Nepalese food company

Nepal Foods is a Nepalese food brand based in the United Kingdom, founded by Bikash Nepal in 2018. The company imports and distributes Nepali food products in the UK and other countries.

== History ==
While pursuing an MBA at the University of Wales in London, Bikash Nepal observed opportunities in the UK's FMCG sector. It began distributing Indian-made FMCG products across the UK. Bikash later decided to establish his own brand specializing in Nepali food products. In 2018, he founded Nepal Foods with his childhood friend Rishab Pyara Shrestha, with an initial investment of 50,000 lakhs.

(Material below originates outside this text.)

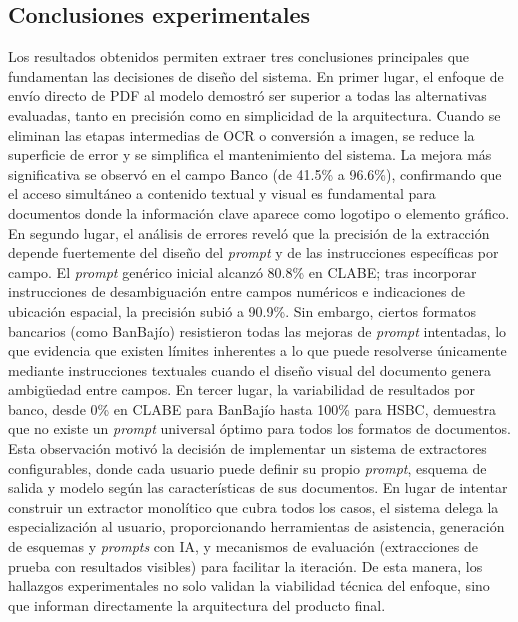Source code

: \subsection{Conclusiones experimentales}

Los resultados obtenidos permiten extraer tres conclusiones principales que fundamentan las decisiones de diseño del sistema. En primer lugar, el enfoque de envío directo de PDF al modelo demostró ser superior a todas las alternativas evaluadas, tanto en precisión como en simplicidad de la arquitectura. Cuando se eliminan las etapas intermedias de OCR o conversión a imagen, se reduce la superficie de error y se simplifica el mantenimiento del sistema. La mejora más significativa se observó en el campo Banco (de 41.5\% a 96.6\%), confirmando que el acceso simultáneo a contenido textual y visual es fundamental para documentos donde la información clave aparece como logotipo o elemento gráfico. En segundo lugar, el análisis de errores reveló que la precisión de la extracción depende fuertemente del diseño del \textit{prompt} y de las instrucciones específicas por campo. El \textit{prompt} genérico inicial alcanzó 80.8\% en CLABE; tras incorporar instrucciones de desambiguación entre campos numéricos e indicaciones de ubicación espacial, la precisión subió a 90.9\%. Sin embargo, ciertos formatos bancarios (como BanBajío) resistieron todas las mejoras de \textit{prompt} intentadas, lo que evidencia que existen límites inherentes a lo que puede resolverse únicamente mediante instrucciones textuales cuando el diseño visual del documento genera ambigüedad entre campos. En tercer lugar, la variabilidad de resultados por banco, desde 0\% en CLABE para BanBajío hasta 100\% para HSBC, demuestra que no existe un \textit{prompt} universal óptimo para todos los formatos de documentos. Esta observación motivó la decisión de implementar un sistema de extractores configurables, donde cada usuario puede definir su propio \textit{prompt}, esquema de salida y modelo según las características de sus documentos. En lugar de intentar construir un extractor monolítico que cubra todos los casos, el sistema delega la especialización al usuario, proporcionando herramientas de asistencia, generación de esquemas y \textit{prompts} con IA, y mecanismos de evaluación (extracciones de prueba con resultados visibles) para facilitar la iteración. De esta manera, los hallazgos experimentales no solo validan la viabilidad técnica del enfoque, sino que informan directamente la arquitectura del producto final.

In the same year, Nepal Foods expanded its operations by partnering with brands such as Dabur, Haldirams, Dairy Valley, Gits, and Ashoka. The company also collaborated with Santosh Shah, winner of the BBC's UK MasterChef: The Professionals Rematch 2021, to promote their products at an event at the House of Lords attended by Nepal's Ambassador to the UK, Gyan Chandra Acharya.

Nepal Foods has a production warehouse in Kirtipur, Nepal, and is headquartered in Hounslow, England. The company distributes its products to various countries, including the US, Germany, Portugal, Poland, Sweden, and Denmark. In 2022, the company reported a turnover of 65 crores.

In 2021, the company established the Nepal Foods Foundation to support the farmers who grow the crops and spices used in their products. The foundation has partnered with PHASE Worldwide, a British charity.

== Awards ==
Nepal Foods has received awards such as the Great Taste Award in 2020 for Buff Sukuti, in 2021 for Lapsi Pickle, and in 2023 for Nepali Masala Chai. In 2022, the company was recognized as the Best Nationwide Nepalese Food Supplier.